بِسْمِ اللَّهِ الرَّحْمٰنِ الرَّحِيمِ
Rahmân ve Rahîm olan Allah’ın adıyla
4. Allah'a İsyan Olan Hususlarda Adağın Caiz Olmayışı
1365. Humeyd b. Kays ve Sevr b. Zeyd ed-Dili, Resûlüllah (sallallahü aleyhi ve sellem)'tan naklediyorlar. Ancak Zeyd'den gelen Rivâyet diğer arkadaşınkine nazaran biraz daha uzun:
Hazret-i Peygamber adamın birini güneşin altında ayakta dururken gördü:
« Bu adam da ne yapıyor?» diye sordu. Oradakiler:
« Konuşmamayı, güneşin altında durmayı, oturmamayı ve oruç tutmayı nezretti» dediler. Bunun üzerine Hazret-i Peygamber:
« Söyleyin ona konuşsun, gölgeye çekilsin, ayakta durmayıp otursun, ancak orucunu tamamlasın.» Bu, mürseldir. İbn Abbas'tan mevsûl olarak da gelmiştir. Buhârî, el-Eymân ve'n-Nuzûr, 83/31.
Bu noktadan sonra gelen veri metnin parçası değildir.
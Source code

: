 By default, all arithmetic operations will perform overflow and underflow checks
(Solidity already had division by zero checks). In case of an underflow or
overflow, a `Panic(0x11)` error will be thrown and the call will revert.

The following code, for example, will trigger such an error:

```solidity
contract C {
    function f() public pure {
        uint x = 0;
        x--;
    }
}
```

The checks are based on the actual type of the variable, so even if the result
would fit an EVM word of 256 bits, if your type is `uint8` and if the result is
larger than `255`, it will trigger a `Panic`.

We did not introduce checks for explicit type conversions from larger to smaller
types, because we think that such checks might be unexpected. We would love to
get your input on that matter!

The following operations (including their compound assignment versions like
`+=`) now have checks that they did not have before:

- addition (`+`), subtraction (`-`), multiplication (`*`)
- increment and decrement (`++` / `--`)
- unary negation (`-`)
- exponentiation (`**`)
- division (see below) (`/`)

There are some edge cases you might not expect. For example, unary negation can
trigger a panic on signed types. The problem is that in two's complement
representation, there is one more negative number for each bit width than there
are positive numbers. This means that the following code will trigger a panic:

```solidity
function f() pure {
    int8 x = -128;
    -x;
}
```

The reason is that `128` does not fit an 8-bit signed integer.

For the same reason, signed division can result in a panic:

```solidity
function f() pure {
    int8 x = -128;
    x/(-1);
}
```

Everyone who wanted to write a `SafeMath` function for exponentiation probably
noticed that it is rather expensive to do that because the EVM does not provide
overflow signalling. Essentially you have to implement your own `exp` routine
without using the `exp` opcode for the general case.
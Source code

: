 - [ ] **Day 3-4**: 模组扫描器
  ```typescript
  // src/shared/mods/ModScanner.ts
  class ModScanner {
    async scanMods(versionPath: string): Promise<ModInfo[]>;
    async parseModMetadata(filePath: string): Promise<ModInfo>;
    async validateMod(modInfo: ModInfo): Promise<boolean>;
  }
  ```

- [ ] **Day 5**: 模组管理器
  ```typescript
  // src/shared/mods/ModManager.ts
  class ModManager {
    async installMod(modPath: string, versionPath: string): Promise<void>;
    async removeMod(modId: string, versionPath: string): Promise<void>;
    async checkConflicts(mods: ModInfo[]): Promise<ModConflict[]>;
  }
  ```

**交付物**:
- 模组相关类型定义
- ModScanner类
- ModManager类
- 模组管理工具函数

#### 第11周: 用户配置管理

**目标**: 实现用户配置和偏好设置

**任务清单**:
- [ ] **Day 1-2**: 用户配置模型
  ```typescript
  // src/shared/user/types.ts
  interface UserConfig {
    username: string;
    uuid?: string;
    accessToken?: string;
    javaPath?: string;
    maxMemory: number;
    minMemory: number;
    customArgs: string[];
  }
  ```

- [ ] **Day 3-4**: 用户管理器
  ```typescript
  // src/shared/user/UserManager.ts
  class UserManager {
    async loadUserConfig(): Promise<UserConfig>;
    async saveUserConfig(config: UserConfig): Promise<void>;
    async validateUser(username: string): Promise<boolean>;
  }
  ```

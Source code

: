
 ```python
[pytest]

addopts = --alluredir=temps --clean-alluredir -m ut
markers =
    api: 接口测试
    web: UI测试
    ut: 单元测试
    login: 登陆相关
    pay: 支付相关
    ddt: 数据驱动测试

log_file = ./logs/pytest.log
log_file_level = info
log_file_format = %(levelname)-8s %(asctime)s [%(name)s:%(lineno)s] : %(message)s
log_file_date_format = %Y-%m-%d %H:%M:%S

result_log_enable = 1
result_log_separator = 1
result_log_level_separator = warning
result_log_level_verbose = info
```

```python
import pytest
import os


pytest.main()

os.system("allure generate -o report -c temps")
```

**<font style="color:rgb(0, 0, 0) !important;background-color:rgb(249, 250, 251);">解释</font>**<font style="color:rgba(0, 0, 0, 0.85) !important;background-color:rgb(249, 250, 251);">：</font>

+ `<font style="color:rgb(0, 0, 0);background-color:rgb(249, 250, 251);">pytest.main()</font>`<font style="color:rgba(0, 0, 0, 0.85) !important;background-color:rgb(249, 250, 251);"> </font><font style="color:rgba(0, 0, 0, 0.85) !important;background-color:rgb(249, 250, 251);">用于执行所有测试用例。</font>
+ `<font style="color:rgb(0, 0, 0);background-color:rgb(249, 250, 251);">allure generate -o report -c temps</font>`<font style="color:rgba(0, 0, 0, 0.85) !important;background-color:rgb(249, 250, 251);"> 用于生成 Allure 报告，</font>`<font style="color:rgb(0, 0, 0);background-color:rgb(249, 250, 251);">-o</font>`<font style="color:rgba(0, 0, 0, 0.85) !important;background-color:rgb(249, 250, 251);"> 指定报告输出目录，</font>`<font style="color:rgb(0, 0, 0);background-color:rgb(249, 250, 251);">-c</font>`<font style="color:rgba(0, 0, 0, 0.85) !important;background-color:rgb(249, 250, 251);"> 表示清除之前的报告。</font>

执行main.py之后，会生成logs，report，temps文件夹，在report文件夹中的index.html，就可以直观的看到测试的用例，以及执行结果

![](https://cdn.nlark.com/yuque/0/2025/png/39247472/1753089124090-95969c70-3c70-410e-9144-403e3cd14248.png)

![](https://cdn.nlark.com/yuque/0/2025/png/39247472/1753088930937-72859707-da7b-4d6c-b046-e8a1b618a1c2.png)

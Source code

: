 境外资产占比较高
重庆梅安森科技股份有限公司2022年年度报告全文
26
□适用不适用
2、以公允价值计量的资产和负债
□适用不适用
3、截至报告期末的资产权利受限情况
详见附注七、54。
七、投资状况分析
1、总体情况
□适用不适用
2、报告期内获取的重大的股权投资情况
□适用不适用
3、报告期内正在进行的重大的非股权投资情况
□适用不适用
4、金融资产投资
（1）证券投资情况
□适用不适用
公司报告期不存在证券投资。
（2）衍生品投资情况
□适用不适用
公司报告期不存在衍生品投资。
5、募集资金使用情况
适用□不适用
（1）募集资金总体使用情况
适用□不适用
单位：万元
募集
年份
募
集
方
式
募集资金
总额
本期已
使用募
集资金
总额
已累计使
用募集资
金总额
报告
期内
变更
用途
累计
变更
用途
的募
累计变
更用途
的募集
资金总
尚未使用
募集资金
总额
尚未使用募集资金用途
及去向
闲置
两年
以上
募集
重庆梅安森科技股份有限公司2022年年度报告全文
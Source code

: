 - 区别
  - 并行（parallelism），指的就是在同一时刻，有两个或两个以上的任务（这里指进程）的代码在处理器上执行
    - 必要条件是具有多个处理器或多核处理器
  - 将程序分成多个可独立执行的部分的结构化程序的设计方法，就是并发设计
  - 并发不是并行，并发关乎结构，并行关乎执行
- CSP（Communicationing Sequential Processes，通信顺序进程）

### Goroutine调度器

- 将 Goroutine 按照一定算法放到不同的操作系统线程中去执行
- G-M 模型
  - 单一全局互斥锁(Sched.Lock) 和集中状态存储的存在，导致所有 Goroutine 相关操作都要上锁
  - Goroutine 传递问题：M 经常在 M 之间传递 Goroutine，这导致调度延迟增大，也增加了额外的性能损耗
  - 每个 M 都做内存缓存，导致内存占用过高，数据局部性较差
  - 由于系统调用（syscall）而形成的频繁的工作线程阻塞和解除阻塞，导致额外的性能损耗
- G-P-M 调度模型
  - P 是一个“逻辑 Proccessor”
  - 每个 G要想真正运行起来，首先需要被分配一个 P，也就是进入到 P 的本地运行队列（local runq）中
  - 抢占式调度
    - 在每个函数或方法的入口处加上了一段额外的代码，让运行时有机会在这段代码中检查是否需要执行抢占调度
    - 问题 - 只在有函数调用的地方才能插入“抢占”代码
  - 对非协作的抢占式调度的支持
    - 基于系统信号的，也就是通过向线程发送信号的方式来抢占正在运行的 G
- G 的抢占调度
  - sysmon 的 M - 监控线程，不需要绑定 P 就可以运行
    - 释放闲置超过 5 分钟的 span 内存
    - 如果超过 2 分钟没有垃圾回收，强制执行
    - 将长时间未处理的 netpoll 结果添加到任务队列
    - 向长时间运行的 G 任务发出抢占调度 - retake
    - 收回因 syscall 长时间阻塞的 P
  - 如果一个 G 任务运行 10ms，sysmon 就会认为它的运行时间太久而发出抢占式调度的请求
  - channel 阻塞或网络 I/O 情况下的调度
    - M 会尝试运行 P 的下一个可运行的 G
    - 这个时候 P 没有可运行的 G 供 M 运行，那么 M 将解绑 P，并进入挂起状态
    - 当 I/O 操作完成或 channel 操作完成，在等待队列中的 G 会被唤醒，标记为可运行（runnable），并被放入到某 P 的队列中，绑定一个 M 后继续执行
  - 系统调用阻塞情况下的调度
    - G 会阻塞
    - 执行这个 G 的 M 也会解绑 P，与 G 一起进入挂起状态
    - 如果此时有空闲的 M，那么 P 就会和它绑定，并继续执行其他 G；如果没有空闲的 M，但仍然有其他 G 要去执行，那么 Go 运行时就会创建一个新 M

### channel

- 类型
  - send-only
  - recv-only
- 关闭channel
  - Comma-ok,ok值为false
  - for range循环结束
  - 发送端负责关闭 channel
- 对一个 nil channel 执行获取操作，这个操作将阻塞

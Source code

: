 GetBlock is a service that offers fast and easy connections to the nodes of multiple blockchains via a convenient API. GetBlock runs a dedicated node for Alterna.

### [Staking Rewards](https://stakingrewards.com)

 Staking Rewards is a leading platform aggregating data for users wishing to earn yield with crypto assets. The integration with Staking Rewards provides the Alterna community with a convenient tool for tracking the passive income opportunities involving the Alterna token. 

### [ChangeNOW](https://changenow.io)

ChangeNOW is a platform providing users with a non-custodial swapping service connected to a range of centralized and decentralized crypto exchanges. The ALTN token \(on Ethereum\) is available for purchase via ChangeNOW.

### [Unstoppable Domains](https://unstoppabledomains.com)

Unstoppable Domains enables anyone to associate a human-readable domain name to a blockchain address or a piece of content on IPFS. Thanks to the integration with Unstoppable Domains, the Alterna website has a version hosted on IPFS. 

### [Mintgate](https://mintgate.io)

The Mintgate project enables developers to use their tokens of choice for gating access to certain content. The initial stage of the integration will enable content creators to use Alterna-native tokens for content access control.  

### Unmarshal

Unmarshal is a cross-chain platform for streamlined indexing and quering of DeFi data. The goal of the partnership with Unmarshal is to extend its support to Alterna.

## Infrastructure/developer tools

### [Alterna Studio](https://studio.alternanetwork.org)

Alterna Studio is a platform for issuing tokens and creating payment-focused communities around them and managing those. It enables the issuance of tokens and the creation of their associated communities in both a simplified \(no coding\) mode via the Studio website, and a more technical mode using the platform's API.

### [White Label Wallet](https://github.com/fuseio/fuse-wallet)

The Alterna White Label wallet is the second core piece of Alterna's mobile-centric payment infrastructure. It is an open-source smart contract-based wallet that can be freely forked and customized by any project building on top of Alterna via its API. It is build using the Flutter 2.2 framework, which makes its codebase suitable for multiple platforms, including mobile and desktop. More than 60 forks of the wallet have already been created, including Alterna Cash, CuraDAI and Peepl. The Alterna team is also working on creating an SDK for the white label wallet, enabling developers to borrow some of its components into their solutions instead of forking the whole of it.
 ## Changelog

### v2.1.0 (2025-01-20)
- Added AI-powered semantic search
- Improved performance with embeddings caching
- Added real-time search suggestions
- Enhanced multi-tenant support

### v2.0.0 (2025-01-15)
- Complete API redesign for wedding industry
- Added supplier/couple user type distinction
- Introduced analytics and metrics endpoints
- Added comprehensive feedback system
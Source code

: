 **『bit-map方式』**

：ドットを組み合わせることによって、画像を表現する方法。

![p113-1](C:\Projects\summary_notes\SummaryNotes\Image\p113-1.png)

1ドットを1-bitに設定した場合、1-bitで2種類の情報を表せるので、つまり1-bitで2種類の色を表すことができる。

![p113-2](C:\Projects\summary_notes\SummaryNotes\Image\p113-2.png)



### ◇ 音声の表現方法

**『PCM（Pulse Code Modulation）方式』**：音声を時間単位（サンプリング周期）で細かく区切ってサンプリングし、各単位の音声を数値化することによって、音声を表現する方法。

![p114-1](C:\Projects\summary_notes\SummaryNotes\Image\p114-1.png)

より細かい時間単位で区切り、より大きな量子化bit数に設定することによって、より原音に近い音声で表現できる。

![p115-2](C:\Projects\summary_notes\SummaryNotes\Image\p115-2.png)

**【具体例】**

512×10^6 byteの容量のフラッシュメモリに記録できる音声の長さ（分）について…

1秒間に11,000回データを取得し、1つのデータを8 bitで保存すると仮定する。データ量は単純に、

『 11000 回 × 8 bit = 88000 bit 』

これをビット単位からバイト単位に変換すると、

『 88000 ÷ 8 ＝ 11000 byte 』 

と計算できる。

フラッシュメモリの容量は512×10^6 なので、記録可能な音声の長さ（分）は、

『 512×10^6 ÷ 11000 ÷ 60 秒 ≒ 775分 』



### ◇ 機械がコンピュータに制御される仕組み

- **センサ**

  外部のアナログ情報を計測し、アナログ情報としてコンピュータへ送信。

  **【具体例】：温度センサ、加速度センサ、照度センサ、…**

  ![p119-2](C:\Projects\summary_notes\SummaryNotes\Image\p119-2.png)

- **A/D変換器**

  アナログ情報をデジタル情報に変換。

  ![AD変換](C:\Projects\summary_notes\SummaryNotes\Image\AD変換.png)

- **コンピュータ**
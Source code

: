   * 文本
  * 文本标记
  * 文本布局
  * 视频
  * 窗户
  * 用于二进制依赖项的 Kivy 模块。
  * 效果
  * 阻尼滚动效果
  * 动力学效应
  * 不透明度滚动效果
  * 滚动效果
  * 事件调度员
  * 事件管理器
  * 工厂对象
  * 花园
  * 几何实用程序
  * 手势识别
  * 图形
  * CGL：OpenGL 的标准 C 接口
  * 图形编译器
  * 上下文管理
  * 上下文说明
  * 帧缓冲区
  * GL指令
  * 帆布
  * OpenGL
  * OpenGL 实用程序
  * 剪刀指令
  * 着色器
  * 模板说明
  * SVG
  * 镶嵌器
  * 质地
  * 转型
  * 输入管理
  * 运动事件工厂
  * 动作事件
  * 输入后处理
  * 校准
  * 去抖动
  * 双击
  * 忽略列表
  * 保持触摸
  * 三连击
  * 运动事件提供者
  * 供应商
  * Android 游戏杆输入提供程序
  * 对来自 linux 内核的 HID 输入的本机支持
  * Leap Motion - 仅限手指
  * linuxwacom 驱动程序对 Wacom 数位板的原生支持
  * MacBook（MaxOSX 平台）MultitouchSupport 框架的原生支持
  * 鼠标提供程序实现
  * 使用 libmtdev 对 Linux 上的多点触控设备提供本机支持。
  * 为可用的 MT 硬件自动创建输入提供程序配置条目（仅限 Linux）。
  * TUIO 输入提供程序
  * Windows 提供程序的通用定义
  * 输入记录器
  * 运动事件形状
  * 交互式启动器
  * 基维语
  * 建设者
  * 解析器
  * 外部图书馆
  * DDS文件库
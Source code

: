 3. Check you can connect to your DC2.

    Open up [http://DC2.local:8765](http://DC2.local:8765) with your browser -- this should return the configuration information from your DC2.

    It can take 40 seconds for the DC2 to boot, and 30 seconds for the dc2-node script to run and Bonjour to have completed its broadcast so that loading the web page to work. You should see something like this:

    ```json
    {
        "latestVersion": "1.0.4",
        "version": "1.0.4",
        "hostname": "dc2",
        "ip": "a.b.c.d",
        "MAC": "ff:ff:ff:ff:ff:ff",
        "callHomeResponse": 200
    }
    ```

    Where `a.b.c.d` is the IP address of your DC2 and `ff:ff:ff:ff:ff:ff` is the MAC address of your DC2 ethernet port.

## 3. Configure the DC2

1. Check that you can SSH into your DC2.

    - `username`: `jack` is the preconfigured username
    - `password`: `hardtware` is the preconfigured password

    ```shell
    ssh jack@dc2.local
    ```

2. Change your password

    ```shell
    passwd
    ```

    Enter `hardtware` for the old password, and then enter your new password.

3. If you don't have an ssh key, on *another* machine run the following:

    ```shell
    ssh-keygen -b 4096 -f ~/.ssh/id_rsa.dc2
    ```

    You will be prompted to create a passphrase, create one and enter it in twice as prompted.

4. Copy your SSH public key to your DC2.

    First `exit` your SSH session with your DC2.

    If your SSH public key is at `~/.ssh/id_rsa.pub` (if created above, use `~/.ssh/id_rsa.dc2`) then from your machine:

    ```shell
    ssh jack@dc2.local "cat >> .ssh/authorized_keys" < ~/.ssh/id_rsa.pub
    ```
1366. İmâm-ı Mâlikten: Yukarıda zikredilen konuda Hazret-i Peygamber'in o zata keffaret emrettiğini duymadım. Ancak Allah'a itaat olanı tamamlamasını, isyan olanı da terketmesini emrettiğini duydum . Hanefîlere göre masiyet olan nezir terkedilir. Yerine yemin keffareti verilir. Çünkü Peygamber efendimizin bu manada hadisi şerifi vardır
1367. Kasım b. Muhammed'den: Abdullah b. Abbas'a bir kadın gelerek:
« Oğlumu kurban kesmeyi nezrettim» dedi. İbn Abbas:
« Oğlunu kesme, yemin kefareti ver.» dedi. Bu sırada İbn Abbas'ın yanında oturan bir ihtiyar söze karışarak:
« Bu konuda kefaret nasıl olur?» dedi. İbn Abbas da:
« Zıhar yapan gibi öder» diyerek şu ayeti kerimeyi okudu:
«İçinizden zıhar yapanların karıları onların anaları değildir. Anaları kendilerini doğuranlardan başkası değildir... Kadınlarından zıhar ile ayrılmak isteyip de sonra sözlerini geri alanlar birbirleriyle temas etmeden önce bir köle azat etmeleri gerekir. İşte size bununla öğüt veriliyor. Allah, ne yaparsanız hakkıyla haberdardır. Fakat kim (bunu) bulamazsa yine birbirleriyle temas etmeden önce aralıksız iki ay oruç (tutsun). Buna da güç yetiremezse, altmış yoksul doyursun.» el-Mücadele:2-4.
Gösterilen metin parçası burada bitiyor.